**Stored data**
◆ ◆ ◆ ◆ ◆
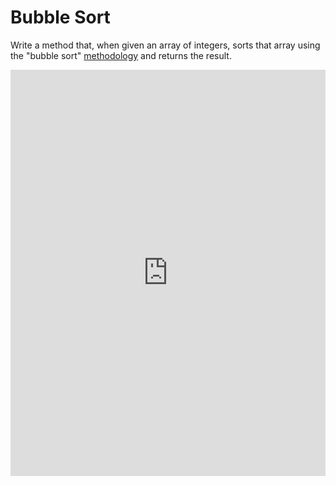 # Bubble Sort

Write a method that, when given an array of integers, sorts that array using the "bubble sort" [methodology][bs] and returns the result.

<iframe frameborder="0" width="100%" height="650" src="https://repl.it/GdYF/30?lite=true"></iframe>

[bs]: http://en.wikipedia.org/wiki/Bubble_sort
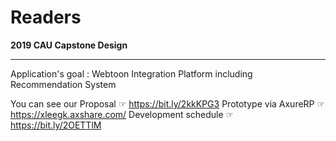 # Readers
__2019 CAU Capstone Design__
<hr>

Application's goal : Webtoon Integration Platform including Recommendation System

You can see our
Proposal ☞ https://bit.ly/2kkKPG3
Prototype via AxureRP ☞ https://xleegk.axshare.com/
Development schedule ☞ https://bit.ly/2OETTlM
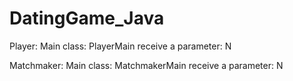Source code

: # DatingGame_Java

Player:
Main class: PlayerMain
receive a parameter: N

Matchmaker:
Main class: MatchmakerMain
receive a parameter: N
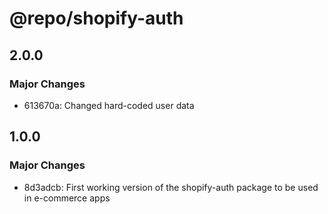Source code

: # @repo/shopify-auth

## 2.0.0

### Major Changes

- 613670a: Changed hard-coded user data

## 1.0.0

### Major Changes

- 8d3adcb: First working version of the shopify-auth package to be used in e-commerce apps
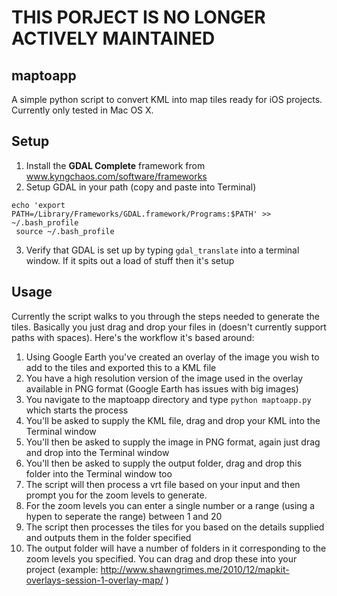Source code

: THIS PORJECT IS NO LONGER ACTIVELY MAINTAINED
=============================================


maptoapp
--------

A simple python script to convert KML into map tiles ready for iOS projects. Currently only tested in Mac OS X.


Setup
-----
1. Install the **GDAL Complete** framework from www.kyngchaos.com/software/frameworks
2. Setup GDAL in your path (copy and paste into Terminal)

<code>echo 'export PATH=/Library/Frameworks/GDAL.framework/Programs:$PATH' >> ~/.bash_profile<br>
source ~/.bash_profile</code>

3. Verify that GDAL is set up by typing `gdal_translate` into a terminal window. If it spits out a load of stuff then it's setup

Usage
-----
Currently the script walks to you through the steps needed to generate the tiles. Basically you just drag and drop your files in (doesn't currently support paths with spaces). Here's the workflow it's based around:

1. Using Google Earth you've created an overlay of the image you wish to add to the tiles and exported this to a KML file
2. You have a high resolution version of the image used in the overlay available in PNG format (Google Earth has issues with big images)
3. You navigate to the maptoapp directory and type `python maptoapp.py` which starts the process
4. You'll be asked to supply the KML file, drag and drop your KML into the Terminal window
5. You'll then be asked to supply the image in PNG format, again just drag and drop into the Terminal window
6. You'll then be asked to supply the output folder, drag and drop this folder into the Terminal window too
7. The script will then process a vrt file based on your input and then prompt you for the zoom levels to generate.
8. For the zoom levels you can enter a single number or a range (using a hypen to seperate the range) between 1 and 20
9. The script then processes the tiles for you based on the details supplied and outputs them in the folder specified
10. The output folder will have a number of folders in it corresponding to the zoom levels you specified. You can drag and drop these into your project (example: http://www.shawngrimes.me/2010/12/mapkit-overlays-session-1-overlay-map/ )
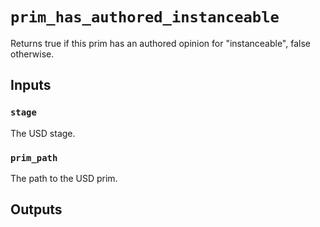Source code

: # `prim_has_authored_instanceable`

Returns true if this prim has an authored opinion for "instanceable", false otherwise.

## Inputs

### `stage`
The USD stage. 

### `prim_path`
The path to the USD prim. 


## Outputs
◆ ◆ ◆ ◆ ◆
**Exercise objective**
Wherever the string "asked" occurs in the entries, copy that whole line.

**Solved problem**
4. You'll be asked to supply the KML file, drag and drop your KML into the Terminal window
5. You'll then be asked to supply the image in PNG format, again just drag and drop into the Terminal window
6. You'll then be asked to supply the output folder, drag and drop this folder into the Terminal window too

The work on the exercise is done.